PRINCIPAL/ADMINISTRATOR: Shellie Blackwood-Green
Phone: (813) 744-8600
Fax: (813) 744-8665
Student Hours: 8:30 AM to 3:25 PM
Uniforms: Mandatory Uniforms
Before School Program: No
After School Program: Yes
Creating Global Learners
Williams Middle Magnet, a top-ranked IB World School in East Tampa, has been a proud "A" school for more than a decade, routinely winning Magnet Schools of America's Merit Award. With a diverse student body, Williams creates global learners with an International Baccalaureate focus on intercultural awareness and communication. Scholar Quest high school credit offerings challenge students in French, Algebra, Emerging Technology in Business and more. Students connect through our sports teams and clubs including LEGO Robotics, Model UN, Future Business Leaders of America and an award-winning Chess Club. Through Electives, students sample a range of exciting courses—including Band, Art, Yearbook and AVID College Readiness—then pursue what best sparks their interests. Our Sixth Grade Structure provides a smooth transition into this exciting new learning environment. Students participate in service learning projects including a coastal cleanup, breast cancer walk and a food drive to support Metropolitan Ministries. At Williams, our students appreciate the world's diversity while achieving education excellence.

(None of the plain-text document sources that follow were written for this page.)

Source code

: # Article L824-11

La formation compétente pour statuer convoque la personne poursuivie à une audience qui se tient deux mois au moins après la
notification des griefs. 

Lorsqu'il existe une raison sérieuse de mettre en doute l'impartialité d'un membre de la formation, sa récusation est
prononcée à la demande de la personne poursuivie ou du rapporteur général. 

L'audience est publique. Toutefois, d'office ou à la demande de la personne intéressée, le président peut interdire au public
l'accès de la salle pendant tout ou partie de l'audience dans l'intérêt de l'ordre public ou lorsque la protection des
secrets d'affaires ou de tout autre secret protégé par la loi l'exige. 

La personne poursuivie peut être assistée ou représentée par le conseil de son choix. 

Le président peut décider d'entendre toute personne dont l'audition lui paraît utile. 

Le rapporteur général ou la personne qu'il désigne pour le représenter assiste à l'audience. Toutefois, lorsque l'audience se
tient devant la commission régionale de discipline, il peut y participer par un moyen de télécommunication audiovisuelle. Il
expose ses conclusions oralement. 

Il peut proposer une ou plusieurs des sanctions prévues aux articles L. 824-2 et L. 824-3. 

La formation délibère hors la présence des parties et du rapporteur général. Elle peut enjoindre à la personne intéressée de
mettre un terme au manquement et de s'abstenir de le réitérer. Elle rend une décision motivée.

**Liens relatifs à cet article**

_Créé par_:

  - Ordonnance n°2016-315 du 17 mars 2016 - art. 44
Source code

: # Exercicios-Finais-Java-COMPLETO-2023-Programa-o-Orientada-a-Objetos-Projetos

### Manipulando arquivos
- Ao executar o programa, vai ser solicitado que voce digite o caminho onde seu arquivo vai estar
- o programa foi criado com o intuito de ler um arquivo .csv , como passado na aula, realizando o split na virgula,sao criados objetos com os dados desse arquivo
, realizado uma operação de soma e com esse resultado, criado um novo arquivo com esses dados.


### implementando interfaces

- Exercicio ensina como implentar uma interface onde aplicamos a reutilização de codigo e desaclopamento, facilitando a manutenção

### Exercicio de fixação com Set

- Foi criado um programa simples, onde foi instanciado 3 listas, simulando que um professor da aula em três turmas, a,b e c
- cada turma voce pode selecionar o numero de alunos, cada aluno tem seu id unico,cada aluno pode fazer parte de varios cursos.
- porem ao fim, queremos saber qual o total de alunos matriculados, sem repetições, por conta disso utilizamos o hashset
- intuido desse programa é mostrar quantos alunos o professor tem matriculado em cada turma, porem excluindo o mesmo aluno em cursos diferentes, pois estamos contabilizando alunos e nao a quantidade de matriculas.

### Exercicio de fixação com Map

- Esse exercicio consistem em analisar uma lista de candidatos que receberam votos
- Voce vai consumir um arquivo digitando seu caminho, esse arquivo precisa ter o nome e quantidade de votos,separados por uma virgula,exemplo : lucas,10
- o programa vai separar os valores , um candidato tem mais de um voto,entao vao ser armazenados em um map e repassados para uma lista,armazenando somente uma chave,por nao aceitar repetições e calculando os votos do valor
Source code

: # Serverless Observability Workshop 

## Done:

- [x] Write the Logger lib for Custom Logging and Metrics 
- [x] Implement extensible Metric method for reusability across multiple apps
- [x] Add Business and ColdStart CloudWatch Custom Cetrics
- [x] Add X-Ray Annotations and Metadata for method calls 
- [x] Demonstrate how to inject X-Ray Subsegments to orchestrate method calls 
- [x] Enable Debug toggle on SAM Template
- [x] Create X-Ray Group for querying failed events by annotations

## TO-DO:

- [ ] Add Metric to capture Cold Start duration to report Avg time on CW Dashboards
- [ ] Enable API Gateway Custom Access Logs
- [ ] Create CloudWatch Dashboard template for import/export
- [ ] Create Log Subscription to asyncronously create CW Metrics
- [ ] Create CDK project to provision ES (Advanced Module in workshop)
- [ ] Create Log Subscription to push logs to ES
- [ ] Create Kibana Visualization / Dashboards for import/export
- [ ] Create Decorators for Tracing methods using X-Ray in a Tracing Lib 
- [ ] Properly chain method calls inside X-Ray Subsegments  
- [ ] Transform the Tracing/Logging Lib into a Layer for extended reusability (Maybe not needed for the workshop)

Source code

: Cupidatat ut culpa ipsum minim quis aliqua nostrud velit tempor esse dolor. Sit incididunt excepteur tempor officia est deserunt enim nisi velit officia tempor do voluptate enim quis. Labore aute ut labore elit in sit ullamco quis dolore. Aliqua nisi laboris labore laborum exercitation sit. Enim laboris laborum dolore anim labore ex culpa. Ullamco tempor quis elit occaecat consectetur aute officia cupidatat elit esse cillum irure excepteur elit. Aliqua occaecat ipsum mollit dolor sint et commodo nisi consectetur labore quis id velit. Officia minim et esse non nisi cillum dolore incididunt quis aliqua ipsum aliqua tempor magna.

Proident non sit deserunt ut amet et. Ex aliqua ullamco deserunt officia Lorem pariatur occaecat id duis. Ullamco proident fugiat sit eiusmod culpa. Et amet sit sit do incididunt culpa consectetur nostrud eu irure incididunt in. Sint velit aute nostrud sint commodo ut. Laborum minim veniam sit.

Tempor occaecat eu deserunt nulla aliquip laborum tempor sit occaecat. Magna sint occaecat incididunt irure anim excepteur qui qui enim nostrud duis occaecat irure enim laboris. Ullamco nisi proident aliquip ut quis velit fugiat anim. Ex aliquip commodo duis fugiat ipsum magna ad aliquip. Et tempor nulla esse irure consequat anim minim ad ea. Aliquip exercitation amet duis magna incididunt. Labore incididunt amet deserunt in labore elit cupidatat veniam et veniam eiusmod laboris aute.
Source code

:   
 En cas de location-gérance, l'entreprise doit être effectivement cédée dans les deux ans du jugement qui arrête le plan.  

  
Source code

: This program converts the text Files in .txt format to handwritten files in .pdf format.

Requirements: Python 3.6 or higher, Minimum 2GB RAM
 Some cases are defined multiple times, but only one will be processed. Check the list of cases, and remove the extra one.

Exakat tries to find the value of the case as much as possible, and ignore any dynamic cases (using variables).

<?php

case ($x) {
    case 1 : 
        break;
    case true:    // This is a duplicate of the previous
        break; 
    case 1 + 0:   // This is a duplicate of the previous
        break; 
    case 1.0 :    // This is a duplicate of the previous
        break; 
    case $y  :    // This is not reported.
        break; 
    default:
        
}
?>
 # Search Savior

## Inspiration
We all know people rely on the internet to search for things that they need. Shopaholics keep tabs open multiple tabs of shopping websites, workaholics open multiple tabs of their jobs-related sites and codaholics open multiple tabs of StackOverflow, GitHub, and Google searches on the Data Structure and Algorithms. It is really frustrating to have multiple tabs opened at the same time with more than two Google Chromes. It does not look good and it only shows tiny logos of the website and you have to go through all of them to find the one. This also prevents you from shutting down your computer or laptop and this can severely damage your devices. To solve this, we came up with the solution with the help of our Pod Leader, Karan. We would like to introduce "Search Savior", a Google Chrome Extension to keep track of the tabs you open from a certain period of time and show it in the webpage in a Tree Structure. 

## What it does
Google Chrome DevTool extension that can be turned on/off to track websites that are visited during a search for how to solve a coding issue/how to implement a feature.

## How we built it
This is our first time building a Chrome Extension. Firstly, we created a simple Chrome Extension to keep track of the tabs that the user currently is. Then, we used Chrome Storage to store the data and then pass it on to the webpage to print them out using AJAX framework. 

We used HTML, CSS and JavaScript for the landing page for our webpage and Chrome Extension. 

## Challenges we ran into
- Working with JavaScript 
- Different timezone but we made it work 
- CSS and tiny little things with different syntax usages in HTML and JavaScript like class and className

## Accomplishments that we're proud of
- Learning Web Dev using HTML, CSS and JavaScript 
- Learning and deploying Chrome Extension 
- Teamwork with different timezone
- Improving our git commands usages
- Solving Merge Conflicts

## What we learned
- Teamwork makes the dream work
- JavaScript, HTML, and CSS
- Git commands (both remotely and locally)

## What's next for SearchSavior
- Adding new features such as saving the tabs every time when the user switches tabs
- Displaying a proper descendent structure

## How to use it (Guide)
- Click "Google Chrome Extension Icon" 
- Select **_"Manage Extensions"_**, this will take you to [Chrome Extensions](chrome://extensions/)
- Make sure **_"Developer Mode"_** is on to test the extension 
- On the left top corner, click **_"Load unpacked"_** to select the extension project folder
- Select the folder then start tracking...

Reden Reche Williams, M.D. was born on a farm near Williston, Marion County, Florida on February 25, 1881. His father, John E. Williams, and mother, Mary E. Williams, were slaves, but his father received a meager education after his emancipation, and served as a member of the County School Board and Board of County Commissioners during the Reconstruction Period. Additionally, he was the founder of the A.M.E. Church in his home county.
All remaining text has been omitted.